BEGIN Supplied information
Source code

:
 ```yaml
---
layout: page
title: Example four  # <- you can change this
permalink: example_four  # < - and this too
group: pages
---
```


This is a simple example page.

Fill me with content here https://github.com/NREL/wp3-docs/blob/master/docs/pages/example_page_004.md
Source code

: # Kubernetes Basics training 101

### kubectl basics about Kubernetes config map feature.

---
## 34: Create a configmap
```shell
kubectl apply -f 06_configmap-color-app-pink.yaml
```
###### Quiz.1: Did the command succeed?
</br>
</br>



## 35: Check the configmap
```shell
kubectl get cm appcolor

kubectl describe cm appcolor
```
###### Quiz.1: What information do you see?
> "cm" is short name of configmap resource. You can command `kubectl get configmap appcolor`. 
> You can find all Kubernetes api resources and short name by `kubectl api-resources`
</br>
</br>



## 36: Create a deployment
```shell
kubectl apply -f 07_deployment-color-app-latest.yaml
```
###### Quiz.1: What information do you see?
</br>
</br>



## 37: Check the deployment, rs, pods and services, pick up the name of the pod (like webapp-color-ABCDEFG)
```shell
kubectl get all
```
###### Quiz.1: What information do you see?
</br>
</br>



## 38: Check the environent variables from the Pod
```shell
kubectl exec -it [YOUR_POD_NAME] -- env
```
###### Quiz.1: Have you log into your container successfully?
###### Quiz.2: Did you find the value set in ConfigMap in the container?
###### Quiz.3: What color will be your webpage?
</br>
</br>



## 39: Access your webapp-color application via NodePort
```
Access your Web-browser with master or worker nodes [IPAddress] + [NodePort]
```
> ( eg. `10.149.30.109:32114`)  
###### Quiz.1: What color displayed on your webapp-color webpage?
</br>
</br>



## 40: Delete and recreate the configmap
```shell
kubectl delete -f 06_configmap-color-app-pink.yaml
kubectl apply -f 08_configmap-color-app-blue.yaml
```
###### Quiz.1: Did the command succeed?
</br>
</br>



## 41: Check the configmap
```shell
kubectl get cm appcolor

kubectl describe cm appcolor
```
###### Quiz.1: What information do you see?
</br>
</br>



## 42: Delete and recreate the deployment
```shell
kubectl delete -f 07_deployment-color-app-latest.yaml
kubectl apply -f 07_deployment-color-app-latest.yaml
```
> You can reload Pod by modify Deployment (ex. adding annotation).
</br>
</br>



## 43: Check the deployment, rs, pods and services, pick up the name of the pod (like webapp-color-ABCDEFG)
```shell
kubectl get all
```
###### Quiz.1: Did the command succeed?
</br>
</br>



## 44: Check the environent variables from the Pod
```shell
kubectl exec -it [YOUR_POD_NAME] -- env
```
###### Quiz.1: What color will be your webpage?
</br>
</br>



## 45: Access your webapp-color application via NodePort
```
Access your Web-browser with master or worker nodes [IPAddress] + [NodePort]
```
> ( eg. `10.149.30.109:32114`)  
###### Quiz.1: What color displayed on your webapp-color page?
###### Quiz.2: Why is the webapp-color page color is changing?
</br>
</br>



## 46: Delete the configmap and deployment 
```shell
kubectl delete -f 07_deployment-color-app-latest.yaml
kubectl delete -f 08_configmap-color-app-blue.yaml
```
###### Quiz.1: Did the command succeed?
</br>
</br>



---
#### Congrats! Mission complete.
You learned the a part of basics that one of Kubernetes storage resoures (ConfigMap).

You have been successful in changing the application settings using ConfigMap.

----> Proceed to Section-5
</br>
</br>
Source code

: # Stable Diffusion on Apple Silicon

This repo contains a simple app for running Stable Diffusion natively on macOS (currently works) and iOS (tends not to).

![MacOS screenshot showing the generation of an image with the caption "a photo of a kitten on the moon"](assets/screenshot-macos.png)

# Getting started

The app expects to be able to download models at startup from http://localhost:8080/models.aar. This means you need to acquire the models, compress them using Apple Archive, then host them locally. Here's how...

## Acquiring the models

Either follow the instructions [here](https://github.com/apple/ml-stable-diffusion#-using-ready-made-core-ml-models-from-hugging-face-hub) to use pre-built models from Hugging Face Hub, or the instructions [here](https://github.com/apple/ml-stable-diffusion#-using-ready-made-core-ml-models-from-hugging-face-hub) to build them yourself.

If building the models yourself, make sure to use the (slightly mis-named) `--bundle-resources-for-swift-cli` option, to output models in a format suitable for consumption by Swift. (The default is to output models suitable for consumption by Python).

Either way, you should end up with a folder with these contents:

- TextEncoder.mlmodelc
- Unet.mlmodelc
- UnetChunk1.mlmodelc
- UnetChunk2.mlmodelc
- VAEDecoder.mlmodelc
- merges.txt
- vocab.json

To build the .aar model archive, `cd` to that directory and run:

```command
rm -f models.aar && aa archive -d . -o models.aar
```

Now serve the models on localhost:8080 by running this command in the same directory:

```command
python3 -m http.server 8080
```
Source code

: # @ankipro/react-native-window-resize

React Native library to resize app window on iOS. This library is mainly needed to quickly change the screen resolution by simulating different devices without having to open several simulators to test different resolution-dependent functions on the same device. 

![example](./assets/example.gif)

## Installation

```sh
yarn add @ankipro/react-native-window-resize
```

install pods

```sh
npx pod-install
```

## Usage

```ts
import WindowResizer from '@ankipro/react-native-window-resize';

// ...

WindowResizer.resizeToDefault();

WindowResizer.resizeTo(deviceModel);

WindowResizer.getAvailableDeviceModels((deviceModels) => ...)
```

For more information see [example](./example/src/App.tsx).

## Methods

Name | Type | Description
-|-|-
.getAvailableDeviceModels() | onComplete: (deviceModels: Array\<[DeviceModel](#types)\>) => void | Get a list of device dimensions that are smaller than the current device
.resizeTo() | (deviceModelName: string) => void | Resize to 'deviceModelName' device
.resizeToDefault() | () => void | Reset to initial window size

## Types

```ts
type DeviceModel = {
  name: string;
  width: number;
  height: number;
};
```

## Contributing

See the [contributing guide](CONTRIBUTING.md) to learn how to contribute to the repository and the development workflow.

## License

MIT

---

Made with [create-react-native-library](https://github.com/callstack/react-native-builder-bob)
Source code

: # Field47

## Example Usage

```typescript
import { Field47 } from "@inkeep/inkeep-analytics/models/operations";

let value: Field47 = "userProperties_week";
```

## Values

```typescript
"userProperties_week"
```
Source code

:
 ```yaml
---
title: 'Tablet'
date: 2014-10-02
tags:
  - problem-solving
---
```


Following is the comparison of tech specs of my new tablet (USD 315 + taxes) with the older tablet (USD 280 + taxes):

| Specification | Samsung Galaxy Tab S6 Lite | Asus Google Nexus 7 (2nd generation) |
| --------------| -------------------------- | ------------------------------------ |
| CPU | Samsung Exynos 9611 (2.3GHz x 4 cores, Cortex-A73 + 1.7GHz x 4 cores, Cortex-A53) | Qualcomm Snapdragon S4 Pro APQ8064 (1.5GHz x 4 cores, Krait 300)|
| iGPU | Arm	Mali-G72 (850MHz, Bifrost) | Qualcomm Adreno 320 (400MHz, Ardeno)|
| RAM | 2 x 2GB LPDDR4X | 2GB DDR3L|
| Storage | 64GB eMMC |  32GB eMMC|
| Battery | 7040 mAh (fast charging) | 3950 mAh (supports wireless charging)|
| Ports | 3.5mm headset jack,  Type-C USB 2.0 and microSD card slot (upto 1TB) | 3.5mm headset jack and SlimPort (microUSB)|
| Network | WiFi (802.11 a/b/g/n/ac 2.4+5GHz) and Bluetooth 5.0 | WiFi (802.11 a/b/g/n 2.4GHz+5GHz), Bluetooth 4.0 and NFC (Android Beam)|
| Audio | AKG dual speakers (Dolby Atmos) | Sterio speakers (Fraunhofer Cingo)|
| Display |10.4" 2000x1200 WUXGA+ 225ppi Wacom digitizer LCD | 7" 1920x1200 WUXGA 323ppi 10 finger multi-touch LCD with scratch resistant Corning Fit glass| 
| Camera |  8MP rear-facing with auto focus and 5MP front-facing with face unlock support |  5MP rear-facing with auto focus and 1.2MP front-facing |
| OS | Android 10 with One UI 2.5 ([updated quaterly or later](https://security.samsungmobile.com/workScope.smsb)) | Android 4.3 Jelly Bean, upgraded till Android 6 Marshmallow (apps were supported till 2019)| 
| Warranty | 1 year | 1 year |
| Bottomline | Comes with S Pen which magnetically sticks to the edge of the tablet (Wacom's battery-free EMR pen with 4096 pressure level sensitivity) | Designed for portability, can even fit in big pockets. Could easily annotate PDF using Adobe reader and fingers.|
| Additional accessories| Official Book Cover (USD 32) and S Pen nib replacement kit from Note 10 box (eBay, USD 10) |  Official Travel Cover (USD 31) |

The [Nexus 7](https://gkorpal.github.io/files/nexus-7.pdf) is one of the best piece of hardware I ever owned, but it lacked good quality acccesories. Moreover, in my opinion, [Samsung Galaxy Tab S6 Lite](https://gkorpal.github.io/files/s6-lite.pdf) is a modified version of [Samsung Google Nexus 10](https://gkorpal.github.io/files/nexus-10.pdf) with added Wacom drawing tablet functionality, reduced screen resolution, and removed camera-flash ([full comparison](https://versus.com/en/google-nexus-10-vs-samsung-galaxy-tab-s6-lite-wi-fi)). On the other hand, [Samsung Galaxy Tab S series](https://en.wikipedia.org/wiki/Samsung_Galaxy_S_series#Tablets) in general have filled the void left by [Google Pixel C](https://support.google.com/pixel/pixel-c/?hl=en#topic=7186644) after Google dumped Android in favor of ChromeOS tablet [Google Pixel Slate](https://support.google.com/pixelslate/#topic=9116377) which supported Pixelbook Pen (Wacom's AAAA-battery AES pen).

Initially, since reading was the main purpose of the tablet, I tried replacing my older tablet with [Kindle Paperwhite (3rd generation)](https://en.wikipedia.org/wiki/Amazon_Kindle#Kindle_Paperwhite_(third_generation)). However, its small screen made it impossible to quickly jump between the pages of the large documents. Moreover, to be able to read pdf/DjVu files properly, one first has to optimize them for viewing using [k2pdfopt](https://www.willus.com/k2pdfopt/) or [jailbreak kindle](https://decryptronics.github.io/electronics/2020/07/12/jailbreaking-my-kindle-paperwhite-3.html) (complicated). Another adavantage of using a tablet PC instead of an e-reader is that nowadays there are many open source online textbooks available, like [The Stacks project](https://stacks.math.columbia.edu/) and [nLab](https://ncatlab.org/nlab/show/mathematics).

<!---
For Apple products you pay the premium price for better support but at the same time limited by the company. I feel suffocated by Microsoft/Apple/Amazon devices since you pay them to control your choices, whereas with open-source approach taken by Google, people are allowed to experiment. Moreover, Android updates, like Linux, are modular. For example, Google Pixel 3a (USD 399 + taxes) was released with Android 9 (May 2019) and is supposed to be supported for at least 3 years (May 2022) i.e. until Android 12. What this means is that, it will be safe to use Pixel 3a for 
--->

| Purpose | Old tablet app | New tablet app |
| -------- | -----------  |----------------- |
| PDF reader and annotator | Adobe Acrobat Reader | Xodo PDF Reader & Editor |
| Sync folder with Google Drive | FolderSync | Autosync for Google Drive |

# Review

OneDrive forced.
END Supplied information
What you should do: Determine the number of lines in the entries that contain the word "application". Give that number and nothing more.

Answer to this task: 3